ERROR is error: initialization with “{…}” expected for aggregate object . Corresponding line in which error is coming is:
temp6 = cuCsub(temp4, make_cuDoubleComplex(temp5[k2],0));

This code cannot be used as is. For example, dxdx is not defined. You should use the code tags to post code to avoid unwanted formatting. (preformatted text (ctrl+e) in the editor).
What’s the command you use to compile the program?

Your GiS_p variable is defined here:

float GiS_p[147][59];

The actual error is arising from this line:

cuDoubleComplex GiS_p[h][k2] = cuCmul(temp6, make_cuDoubleComplex(sub1,0));

which from my perspective doesn’t make any sense at all, probably for several reasons. ( 1. You are attempting to set a variable; you shouldn’t add a variable type/definition there. 2. you are (attempting to) set a variable that isn’t used anywhere else in your posted code. However I digress. )

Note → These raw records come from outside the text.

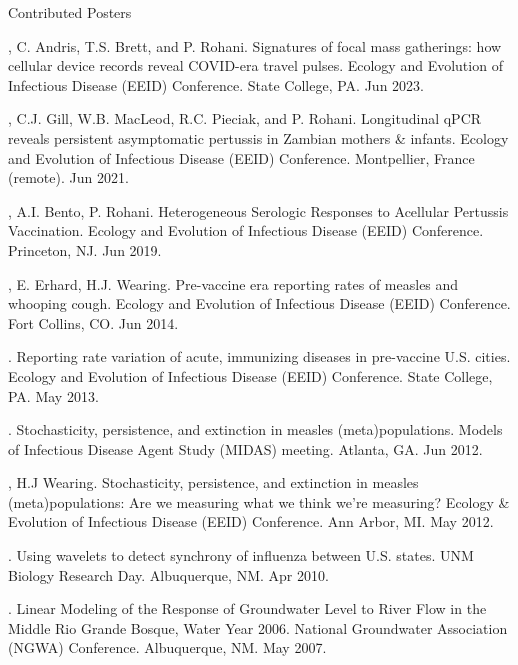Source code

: \documentclass{resume} %
\begin{document}
\clearpage
\begin{rSection}{Contributed Posters}
\item \authSelf, C. Andris, T.S. Brett, and P. Rohani.
Signatures of focal mass gatherings: how cellular device records reveal COVID-era travel pulses. 
Ecology and Evolution of Infectious Disease (EEID) Conference. State College, PA. Jun 2023.
\item \authSelf, C.J. Gill, W.B. MacLeod, R.C. Pieciak, and P. Rohani.
Longitudinal qPCR reveals persistent asymptomatic pertussis in Zambian mothers \& infants.
Ecology and Evolution of Infectious Disease (EEID) Conference. Montpellier, France (remote). Jun 2021.
\item \authSelf, A.I. Bento, P. Rohani.  
Heterogeneous Serologic Responses to Acellular Pertussis Vaccination.
Ecology and Evolution of Infectious Disease (EEID) Conference. Princeton, NJ. Jun 2019.
\item \authSelf, E. Erhard, H.J. Wearing.  Pre-vaccine era reporting
rates of measles and whooping cough. Ecology and Evolution of Infectious Disease
(EEID) Conference. Fort Collins, CO. Jun 2014. 
\item \authSelf. Reporting rate variation of acute, immunizing diseases in
pre-vaccine U.S. cities. Ecology and Evolution of Infectious Disease
(EEID) Conference. State College, PA. May 2013. 
\item \authSelf. Stochasticity, persistence, and extinction in measles
(meta)populations. Models of Infectious Disease Agent Study
(MIDAS) meeting. Atlanta, GA. Jun 2012. 
\item \authSelf, H.J Wearing. Stochasticity, persistence, and extinction in measles
(meta)populations: Are we measuring what we think we're
measuring? Ecology \& Evolution of Infectious Disease (EEID) Conference. Ann Arbor, MI. May 2012.
\item \authSelf. Using wavelets to detect synchrony of influenza between U.S.
states. UNM Biology Research Day. Albuquerque, NM.  Apr 2010. 
\item \authSelf. Linear Modeling of the Response of Groundwater Level to River Flow
in the Middle Rio Grande Bosque, Water Year 2006. National
Groundwater Association (NGWA) Conference. Albuquerque, NM. May 2007. 
\end{rSection}
\end{document}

It appears you can “fix” this compilation error by changing the two lines as follows:

cuDoubleComplex GiS_p[147][59];

and

GiS_p[h][k2] = cuCmul(temp6, make_cuDoubleComplex(sub1,0));

I have no idea if this makes sense for your application. This is just based on what I would consider “sensible” usage of C or C++.

@striker159 Actually I am running this program on google collab. and now it is working perfectly fine without any errors. This code is written in CUDA without parallelisation. Now, I want some part of my code(involving for loops) to run on GPU. Can you please give your valuable suggestions for how to proceed further?
Thank you so much for replying.

@Robert_Crovella Yes, I also tried doing this and it worked this way and now code is running without any errors. As this code is not involving any utilization of GPU, I want to run some part of this code(involving for loops ) on GPU. How shall I proceed further?
Thanks for much help.
Really Appreciate that.

You may wish to learn CUDA programming. Here is an online course that is a good starting point.

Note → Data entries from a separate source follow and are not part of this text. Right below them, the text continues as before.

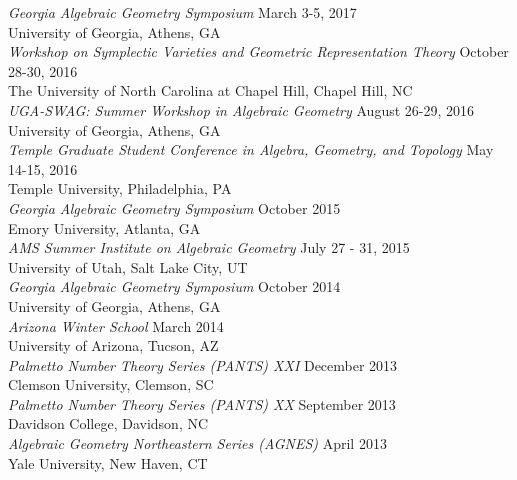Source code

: \documentclass{article}
\begin{document}
\noindent\textsl{Georgia Algebraic Geometry Symposium} \hfill March 3-5, 2017\\
University of Georgia, Athens, GA\\

\noindent\textsl{Workshop on Symplectic Varieties and Geometric Representation Theory} \hfill October 28-30, 2016\\
The University of North Carolina at Chapel Hill, Chapel Hill, NC\\

\noindent\textsl{UGA-SWAG: Summer Workshop in Algebraic Geometry} \hfill August 26-29, 2016\\
University of Georgia, Athens, GA\\

\noindent\textsl{Temple Graduate Student Conference in Algebra, Geometry, and Topology} \hfill May 14-15, 2016\\
Temple University, Philadelphia, PA\\

\noindent\textsl{Georgia Algebraic Geometry Symposium} \hfill October 2015\\
Emory University, Atlanta, GA\\

\noindent\textsl{AMS Summer Institute on Algebraic Geometry} \hfill July 27 - 31, 2015\\
University of Utah, Salt Lake City, UT\\

\noindent\textsl{Georgia Algebraic Geometry Symposium} \hfill October 2014\\
University of Georgia, Athens, GA\\

\noindent\textsl{Arizona Winter School} \hfill March 2014\\
University of Arizona, Tucson, AZ\\

\noindent\textsl{Palmetto Number Theory Series (PANTS) XXI} \hfill December 2013\\
Clemson University, Clemson, SC\\

\noindent\textsl{Palmetto Number Theory Series (PANTS) XX} \hfill September 2013\\
Davidson College, Davidson, NC\\

\noindent\textsl{Algebraic Geometry Northeastern Series (AGNES)} \hfill April 2013\\
Yale University, New Haven, CT\\
\end{document}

@Robert_Crovella Thanks for sharing this link, But I have already parallelised some Codes using CUDA C such as matrix multiplication, distance calculation etc. As this code is big so I was confused from where should I start parallelize it.
Can you please give just a basic idea in context with this code.

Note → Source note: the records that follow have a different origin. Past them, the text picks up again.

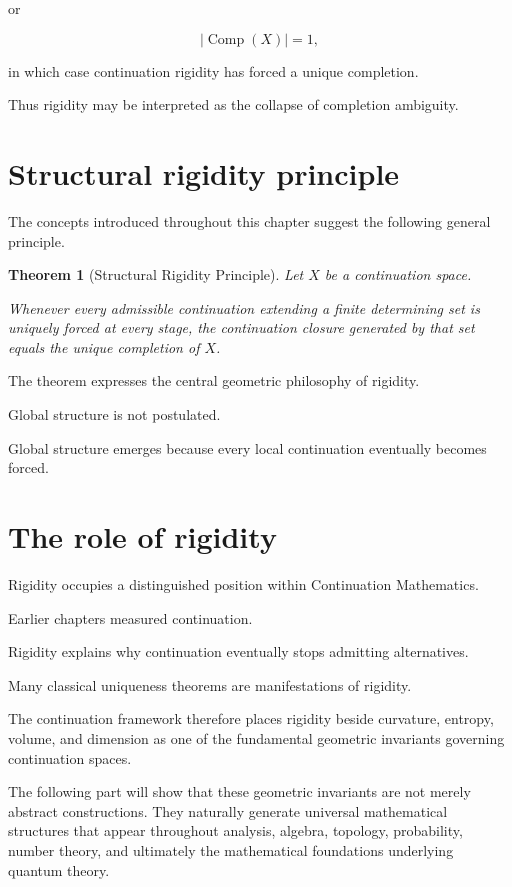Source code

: \documentclass[13pt,openany]{book}
\theoremstyle{plain}
\newtheorem{theorem}{Theorem}[chapter]
\theoremstyle{definition}
\begin{document}
or

\[
|\operatorname{Comp}(X)|=1,
\]

in which case continuation rigidity has forced a unique completion.

Thus rigidity may be interpreted as the collapse of completion ambiguity.


\section{Structural rigidity principle}

The concepts introduced throughout this chapter suggest the following general principle.

\begin{theorem}[Structural Rigidity Principle]
Let $X$ be a continuation space.

Whenever every admissible continuation extending a finite determining set is uniquely forced at every stage, the continuation closure generated by that set equals the unique completion of $X$.
\end{theorem}

The theorem expresses the central geometric philosophy of rigidity.

Global structure is not postulated.

Global structure emerges because every local continuation eventually becomes forced.


\section{The role of rigidity}

Rigidity occupies a distinguished position within Continuation Mathematics.

Earlier chapters measured continuation.

Rigidity explains why continuation eventually stops admitting alternatives.

Many classical uniqueness theorems are manifestations of rigidity.

The continuation framework therefore places rigidity beside curvature, entropy, volume, and dimension as one of the fundamental geometric invariants governing continuation spaces.

The following part will show that these geometric invariants are not merely abstract constructions. They naturally generate universal mathematical structures that appear throughout analysis, algebra, topology, probability, number theory, and ultimately the mathematical foundations underlying quantum theory.
\end{document}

When considering the porting process for a CPU code that you are unfamiliar with, a recommended first step is to profile the code (perhaps using a CPU/host profiler, although you can use nsight systems for this also) and find the “hotspots” and generally characterize the code for its performance behavior. Many profilers can give you a pareto list of function calls and the amount of time spent in each.

That is a possible first step. Chapter 2 of the tutorial here gives the general idea, but you could do something similar with various profilers.